Saisi par le Préfet, le juge des référés du Tribunal Administratif de Bastia a, par ordonnances des 29 octobre et 19 novembre 2013, considéré qu’il existait, dans la plaine d’Oletta, Haute-Corse, au sud de San Fiurenzu/Saint Florent, en l’état de l’instruction du dossier, un doute sérieux sur la légalité des zones urbanisables ou à urbaniser. (1)
Selon le juge, ces zones n’apparaissent pas compatibles avec l’article L. 145-3 du code de l’urbanisme (précisé dans le Schéma d’aménagement de la Corse) qui affirme que « les terres nécessaires au maintien et au développement des activités agricoles, pastorales et forestières sont préservées. La nécessité de préserver ces terres s’apprécie au regard de leur rôle et de leur place dans les systèmes d’exploitation locaux. Sont également pris en compte leur situation par rapport au siège de l’exploitation, leur relief, leur pente et leur exposition ».
Les ordonnances ont pour effet de suspendre la création de toutes ces zones de la plaine d’Oletta dans l’attente du jugement définitif sur la légalité du PLU, qui devrait intervenir dans quelques mois. Les travaux de construction ne pourront donc pas débuter dans ces zones.
U Levante, après avoir observé, pendant l’enquête publique, que ces zones classées constructibles auraient dû être classées en zones A (A= Agricoles) … a également déposé un recours contre le PLU devant le tribunal administratif, demandant l’annulation, entre autres, de ces zones.
Le P.L.U. querellé rendait en effet urbanisables, d’une part des terres actuellement exploitées par des agriculteurs et éleveurs, situées à proximité immédiate du siège des exploitations, qui sont nécessaires à leur maintien, d’autre part des terres à très forte potentialité agropastorale, mécanisables, irrigables et en continuité avec des exploitations agricoles, ce qui hypothèque le développement de ces dernières.
Des observations similaires ont été faites par les personnes publiques associées.
Ainsi, la Préfecture de Haute-Corse (DDTM) précise dans son avis du 25/09/2012 :
« c) protection des espaces naturels et agricoles
(…) Par conséquent, afin de rendre le zonage cohérent avec le PADD et conforme à la loi Montagne et à la jurisprudence, je vous saurai gré de bien vouloir réduire les zones U de Vitricione, Croce et Luccia ainsi que la zone AU de Viecolaja, reclasser les secteurs AU de Croce, Preschi ainsi que la zone U de Fontanelle, »
La Chambre d’Agriculture de Haute-Corse précise dans son avis du 03/10/2012 :
« Pour donner un avis sur un document d’urbanisme la Chambre d’Agriculture de Haute Corse privilégie la pérennité des exploitations existantes, et le maintien du potentiel agricole du territoire.

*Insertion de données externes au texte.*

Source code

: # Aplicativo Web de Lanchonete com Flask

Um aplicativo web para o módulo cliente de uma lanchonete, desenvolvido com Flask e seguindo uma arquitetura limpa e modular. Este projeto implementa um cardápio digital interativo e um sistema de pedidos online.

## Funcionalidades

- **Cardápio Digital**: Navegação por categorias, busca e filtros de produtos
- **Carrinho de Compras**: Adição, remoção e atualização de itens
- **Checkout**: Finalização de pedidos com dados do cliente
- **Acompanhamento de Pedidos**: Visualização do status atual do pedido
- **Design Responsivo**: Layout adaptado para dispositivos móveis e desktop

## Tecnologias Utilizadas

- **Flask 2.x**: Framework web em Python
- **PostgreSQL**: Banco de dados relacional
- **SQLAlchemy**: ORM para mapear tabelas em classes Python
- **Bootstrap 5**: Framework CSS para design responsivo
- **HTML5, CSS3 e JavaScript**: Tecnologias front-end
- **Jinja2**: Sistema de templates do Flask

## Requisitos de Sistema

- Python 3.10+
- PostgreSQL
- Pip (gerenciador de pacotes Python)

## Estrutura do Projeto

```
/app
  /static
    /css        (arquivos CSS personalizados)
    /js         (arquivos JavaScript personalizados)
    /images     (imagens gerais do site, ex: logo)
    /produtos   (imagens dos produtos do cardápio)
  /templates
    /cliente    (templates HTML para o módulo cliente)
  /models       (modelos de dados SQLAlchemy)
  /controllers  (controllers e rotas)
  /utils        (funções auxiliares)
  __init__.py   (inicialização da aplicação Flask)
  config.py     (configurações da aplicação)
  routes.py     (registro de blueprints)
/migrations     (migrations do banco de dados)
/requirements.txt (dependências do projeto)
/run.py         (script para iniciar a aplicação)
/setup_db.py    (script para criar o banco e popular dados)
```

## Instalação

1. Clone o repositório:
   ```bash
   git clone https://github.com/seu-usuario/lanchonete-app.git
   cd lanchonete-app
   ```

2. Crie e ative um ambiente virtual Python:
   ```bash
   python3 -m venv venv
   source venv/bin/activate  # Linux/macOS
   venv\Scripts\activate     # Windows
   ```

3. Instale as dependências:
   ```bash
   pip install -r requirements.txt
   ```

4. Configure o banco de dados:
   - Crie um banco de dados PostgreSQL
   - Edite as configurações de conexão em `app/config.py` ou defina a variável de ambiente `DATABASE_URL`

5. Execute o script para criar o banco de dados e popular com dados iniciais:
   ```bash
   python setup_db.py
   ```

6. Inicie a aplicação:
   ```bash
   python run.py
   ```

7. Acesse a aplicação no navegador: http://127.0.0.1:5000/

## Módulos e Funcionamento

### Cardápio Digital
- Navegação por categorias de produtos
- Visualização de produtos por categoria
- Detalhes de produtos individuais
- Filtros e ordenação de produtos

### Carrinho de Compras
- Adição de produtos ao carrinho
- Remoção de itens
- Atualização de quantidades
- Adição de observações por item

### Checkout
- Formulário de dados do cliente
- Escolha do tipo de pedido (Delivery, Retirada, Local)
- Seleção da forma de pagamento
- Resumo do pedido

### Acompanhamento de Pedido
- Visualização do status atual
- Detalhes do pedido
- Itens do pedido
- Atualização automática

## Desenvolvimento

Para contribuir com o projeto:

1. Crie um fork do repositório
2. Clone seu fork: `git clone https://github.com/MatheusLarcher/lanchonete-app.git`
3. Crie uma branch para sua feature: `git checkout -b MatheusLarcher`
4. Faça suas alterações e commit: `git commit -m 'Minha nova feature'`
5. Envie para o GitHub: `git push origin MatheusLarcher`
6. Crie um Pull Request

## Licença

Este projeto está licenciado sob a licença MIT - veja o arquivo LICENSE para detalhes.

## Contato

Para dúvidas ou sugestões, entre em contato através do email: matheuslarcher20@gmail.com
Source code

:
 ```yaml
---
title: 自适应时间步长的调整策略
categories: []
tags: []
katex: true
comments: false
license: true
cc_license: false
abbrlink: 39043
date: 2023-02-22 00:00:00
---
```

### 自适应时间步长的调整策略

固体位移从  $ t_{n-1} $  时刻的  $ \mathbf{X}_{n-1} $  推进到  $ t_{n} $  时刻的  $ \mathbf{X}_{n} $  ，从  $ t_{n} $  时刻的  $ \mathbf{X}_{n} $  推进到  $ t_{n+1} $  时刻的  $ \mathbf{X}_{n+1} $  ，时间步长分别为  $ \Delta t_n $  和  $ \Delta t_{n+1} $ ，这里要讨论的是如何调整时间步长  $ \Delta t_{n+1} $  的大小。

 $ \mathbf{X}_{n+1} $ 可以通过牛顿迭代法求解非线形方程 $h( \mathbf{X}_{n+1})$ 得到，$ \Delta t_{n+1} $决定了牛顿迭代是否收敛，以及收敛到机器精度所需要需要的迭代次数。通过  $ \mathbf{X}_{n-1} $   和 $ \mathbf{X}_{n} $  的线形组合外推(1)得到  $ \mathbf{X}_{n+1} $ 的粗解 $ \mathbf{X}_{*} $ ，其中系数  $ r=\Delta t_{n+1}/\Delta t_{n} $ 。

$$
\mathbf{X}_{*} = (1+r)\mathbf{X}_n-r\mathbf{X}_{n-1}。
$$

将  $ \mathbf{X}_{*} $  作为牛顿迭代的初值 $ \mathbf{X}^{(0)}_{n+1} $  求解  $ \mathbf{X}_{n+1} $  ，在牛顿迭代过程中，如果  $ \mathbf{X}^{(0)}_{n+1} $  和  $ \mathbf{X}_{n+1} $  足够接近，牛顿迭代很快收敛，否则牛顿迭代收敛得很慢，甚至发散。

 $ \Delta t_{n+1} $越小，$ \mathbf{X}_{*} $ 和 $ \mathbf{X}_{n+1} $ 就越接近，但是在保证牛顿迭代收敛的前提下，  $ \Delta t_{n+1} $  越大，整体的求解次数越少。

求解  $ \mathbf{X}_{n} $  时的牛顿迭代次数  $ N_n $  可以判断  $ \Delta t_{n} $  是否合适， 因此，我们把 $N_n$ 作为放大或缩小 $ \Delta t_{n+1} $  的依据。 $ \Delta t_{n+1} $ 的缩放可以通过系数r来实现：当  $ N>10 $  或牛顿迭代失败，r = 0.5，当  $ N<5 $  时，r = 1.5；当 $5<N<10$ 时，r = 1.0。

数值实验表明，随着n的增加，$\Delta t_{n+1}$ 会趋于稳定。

Nous avions déjà examiné votre projet de février 2012, et à l’examen de ce nouveau document nous regrettons que vous n’ayez pas tenu compte des principales remarques que nous avions émises, ce qui nous amène à émettre de nouveau un avis défavorable.
Nous renouvelons notre souhait de voir le développement urbain s’axer autour du bâti existant pour préserver les fonds de la vallée mécanisable qui présentent une vraie potentialité agricole, et limiter l’agrandissement des hameaux existants dans cette zone de la plaine.
Une frontière lisible entre urbanisation et agriculture est nécessaire à une bonne réciprocité. Le zonage proposé dans votre projet sur ces zones crée des enclaves de terres agricoles qui seront, à terme, soumises à une pression foncière importante.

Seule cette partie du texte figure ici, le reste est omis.